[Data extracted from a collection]
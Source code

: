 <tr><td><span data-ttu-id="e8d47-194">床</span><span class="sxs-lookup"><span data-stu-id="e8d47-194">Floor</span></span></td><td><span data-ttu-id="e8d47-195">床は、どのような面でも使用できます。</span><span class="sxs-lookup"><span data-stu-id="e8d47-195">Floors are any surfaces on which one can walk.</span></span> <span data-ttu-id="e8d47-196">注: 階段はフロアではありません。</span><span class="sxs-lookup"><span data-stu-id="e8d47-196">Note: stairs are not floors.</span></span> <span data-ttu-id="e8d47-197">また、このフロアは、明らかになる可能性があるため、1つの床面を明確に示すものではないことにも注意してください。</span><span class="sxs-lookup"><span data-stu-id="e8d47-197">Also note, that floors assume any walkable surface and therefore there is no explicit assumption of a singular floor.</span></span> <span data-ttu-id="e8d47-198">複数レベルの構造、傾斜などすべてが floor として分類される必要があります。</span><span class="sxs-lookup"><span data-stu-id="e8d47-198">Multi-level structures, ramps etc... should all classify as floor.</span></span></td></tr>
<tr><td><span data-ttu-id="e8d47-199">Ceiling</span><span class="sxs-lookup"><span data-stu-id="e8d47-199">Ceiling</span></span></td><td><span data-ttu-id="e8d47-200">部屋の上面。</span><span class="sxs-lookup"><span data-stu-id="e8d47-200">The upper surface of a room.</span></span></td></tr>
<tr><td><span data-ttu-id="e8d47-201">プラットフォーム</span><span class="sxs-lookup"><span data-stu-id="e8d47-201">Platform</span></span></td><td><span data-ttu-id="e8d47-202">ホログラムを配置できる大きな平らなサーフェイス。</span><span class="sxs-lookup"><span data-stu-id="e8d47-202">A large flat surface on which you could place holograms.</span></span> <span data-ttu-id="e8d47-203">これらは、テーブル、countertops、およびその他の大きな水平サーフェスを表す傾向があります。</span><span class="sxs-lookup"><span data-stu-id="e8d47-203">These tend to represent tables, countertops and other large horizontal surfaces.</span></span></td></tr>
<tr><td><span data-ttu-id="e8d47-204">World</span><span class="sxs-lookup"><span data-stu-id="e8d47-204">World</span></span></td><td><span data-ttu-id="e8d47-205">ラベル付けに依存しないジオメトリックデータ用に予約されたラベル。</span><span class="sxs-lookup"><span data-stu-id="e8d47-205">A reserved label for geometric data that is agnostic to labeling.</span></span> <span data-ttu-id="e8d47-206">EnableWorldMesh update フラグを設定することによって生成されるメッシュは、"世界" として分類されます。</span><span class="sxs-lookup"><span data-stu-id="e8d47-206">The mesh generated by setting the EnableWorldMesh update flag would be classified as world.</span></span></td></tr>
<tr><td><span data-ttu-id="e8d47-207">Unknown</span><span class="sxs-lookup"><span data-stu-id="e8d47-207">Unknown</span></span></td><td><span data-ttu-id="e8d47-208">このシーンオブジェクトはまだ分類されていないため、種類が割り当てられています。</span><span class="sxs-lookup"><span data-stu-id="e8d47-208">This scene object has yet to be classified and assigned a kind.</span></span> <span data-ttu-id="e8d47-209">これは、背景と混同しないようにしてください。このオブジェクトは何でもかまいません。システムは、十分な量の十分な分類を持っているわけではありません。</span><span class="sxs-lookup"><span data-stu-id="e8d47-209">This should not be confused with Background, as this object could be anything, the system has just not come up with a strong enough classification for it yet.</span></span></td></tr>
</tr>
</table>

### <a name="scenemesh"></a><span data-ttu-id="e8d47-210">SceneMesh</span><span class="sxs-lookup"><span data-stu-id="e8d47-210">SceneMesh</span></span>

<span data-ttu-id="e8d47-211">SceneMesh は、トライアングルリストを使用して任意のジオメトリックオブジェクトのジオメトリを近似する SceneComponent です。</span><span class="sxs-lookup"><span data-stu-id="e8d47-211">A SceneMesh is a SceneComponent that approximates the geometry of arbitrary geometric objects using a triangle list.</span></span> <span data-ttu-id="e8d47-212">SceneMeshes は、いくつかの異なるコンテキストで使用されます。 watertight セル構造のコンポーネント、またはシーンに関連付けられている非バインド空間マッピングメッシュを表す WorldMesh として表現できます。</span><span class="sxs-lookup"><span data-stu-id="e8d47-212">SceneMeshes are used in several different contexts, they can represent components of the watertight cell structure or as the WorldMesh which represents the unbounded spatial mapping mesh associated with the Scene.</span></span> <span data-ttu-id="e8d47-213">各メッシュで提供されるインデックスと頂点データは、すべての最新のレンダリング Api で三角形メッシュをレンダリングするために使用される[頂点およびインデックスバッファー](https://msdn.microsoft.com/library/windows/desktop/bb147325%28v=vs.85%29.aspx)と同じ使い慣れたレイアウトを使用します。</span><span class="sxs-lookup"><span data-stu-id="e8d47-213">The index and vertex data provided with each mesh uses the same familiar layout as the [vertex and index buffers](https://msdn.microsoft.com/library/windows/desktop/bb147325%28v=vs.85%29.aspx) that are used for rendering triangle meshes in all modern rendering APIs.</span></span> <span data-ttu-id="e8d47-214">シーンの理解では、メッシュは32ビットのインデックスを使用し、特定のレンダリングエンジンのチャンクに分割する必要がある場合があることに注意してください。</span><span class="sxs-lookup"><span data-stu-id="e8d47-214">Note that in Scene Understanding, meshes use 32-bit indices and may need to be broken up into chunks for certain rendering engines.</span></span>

### Problem description:
What you output should match every line above exactly.

### Finished exercise:
Source code

: <tr><td><span data-ttu-id="e8d47-194">床</span><span class="sxs-lookup"><span data-stu-id="e8d47-194">Floor</span></span></td><td><span data-ttu-id="e8d47-195">床は、どのような面でも使用できます。</span><span class="sxs-lookup"><span data-stu-id="e8d47-195">Floors are any surfaces on which one can walk.</span></span> <span data-ttu-id="e8d47-196">注: 階段はフロアではありません。</span><span class="sxs-lookup"><span data-stu-id="e8d47-196">Note: stairs are not floors.</span></span> <span data-ttu-id="e8d47-197">また、このフロアは、明らかになる可能性があるため、1つの床面を明確に示すものではないことにも注意してください。</span><span class="sxs-lookup"><span data-stu-id="e8d47-197">Also note, that floors assume any walkable surface and therefore there is no explicit assumption of a singular floor.</span></span> <span data-ttu-id="e8d47-198">複数レベルの構造、傾斜などすべてが floor として分類される必要があります。</span><span class="sxs-lookup"><span data-stu-id="e8d47-198">Multi-level structures, ramps etc... should all classify as floor.</span></span></td></tr>
<tr><td><span data-ttu-id="e8d47-199">Ceiling</span><span class="sxs-lookup"><span data-stu-id="e8d47-199">Ceiling</span></span></td><td><span data-ttu-id="e8d47-200">部屋の上面。</span><span class="sxs-lookup"><span data-stu-id="e8d47-200">The upper surface of a room.</span></span></td></tr>
<tr><td><span data-ttu-id="e8d47-201">プラットフォーム</span><span class="sxs-lookup"><span data-stu-id="e8d47-201">Platform</span></span></td><td><span data-ttu-id="e8d47-202">ホログラムを配置できる大きな平らなサーフェイス。</span><span class="sxs-lookup"><span data-stu-id="e8d47-202">A large flat surface on which you could place holograms.</span></span> <span data-ttu-id="e8d47-203">これらは、テーブル、countertops、およびその他の大きな水平サーフェスを表す傾向があります。</span><span class="sxs-lookup"><span data-stu-id="e8d47-203">These tend to represent tables, countertops and other large horizontal surfaces.</span></span></td></tr>
<tr><td><span data-ttu-id="e8d47-204">World</span><span class="sxs-lookup"><span data-stu-id="e8d47-204">World</span></span></td><td><span data-ttu-id="e8d47-205">ラベル付けに依存しないジオメトリックデータ用に予約されたラベル。</span><span class="sxs-lookup"><span data-stu-id="e8d47-205">A reserved label for geometric data that is agnostic to labeling.</span></span> <span data-ttu-id="e8d47-206">EnableWorldMesh update フラグを設定することによって生成されるメッシュは、"世界" として分類されます。</span><span class="sxs-lookup"><span data-stu-id="e8d47-206">The mesh generated by setting the EnableWorldMesh update flag would be classified as world.</span></span></td></tr>
<tr><td><span data-ttu-id="e8d47-207">Unknown</span><span class="sxs-lookup"><span data-stu-id="e8d47-207">Unknown</span></span></td><td><span data-ttu-id="e8d47-208">このシーンオブジェクトはまだ分類されていないため、種類が割り当てられています。</span><span class="sxs-lookup"><span data-stu-id="e8d47-208">This scene object has yet to be classified and assigned a kind.</span></span> <span data-ttu-id="e8d47-209">これは、背景と混同しないようにしてください。このオブジェクトは何でもかまいません。システムは、十分な量の十分な分類を持っているわけではありません。</span><span class="sxs-lookup"><span data-stu-id="e8d47-209">This should not be confused with Background, as this object could be anything, the system has just not come up with a strong enough classification for it yet.</span></span></td></tr>
</tr>
</table>

### <a name="scenemesh"></a><span data-ttu-id="e8d47-210">SceneMesh</span><span class="sxs-lookup"><span data-stu-id="e8d47-210">SceneMesh</span></span>

<span data-ttu-id="e8d47-211">SceneMesh は、トライアングルリストを使用して任意のジオメトリックオブジェクトのジオメトリを近似する SceneComponent です。</span><span class="sxs-lookup"><span data-stu-id="e8d47-211">A SceneMesh is a SceneComponent that approximates the geometry of arbitrary geometric objects using a triangle list.</span></span> <span data-ttu-id="e8d47-212">SceneMeshes は、いくつかの異なるコンテキストで使用されます。 watertight セル構造のコンポーネント、またはシーンに関連付けられている非バインド空間マッピングメッシュを表す WorldMesh として表現できます。</span><span class="sxs-lookup"><span data-stu-id="e8d47-212">SceneMeshes are used in several different contexts, they can represent components of the watertight cell structure or as the WorldMesh which represents the unbounded spatial mapping mesh associated with the Scene.</span></span> <span data-ttu-id="e8d47-213">各メッシュで提供されるインデックスと頂点データは、すべての最新のレンダリング Api で三角形メッシュをレンダリングするために使用される[頂点およびインデックスバッファー](https://msdn.microsoft.com/library/windows/desktop/bb147325%28v=vs.85%29.aspx)と同じ使い慣れたレイアウトを使用します。</span><span class="sxs-lookup"><span data-stu-id="e8d47-213">The index and vertex data provided with each mesh uses the same familiar layout as the [vertex and index buffers](https://msdn.microsoft.com/library/windows/desktop/bb147325%28v=vs.85%29.aspx) that are used for rendering triangle meshes in all modern rendering APIs.</span></span> <span data-ttu-id="e8d47-214">シーンの理解では、メッシュは32ビットのインデックスを使用し、特定のレンダリングエンジンのチャンクに分割する必要がある場合があることに注意してください。</span><span class="sxs-lookup"><span data-stu-id="e8d47-214">Note that in Scene Understanding, meshes use 32-bit indices and may need to be broken up into chunks for certain rendering engines.</span></span>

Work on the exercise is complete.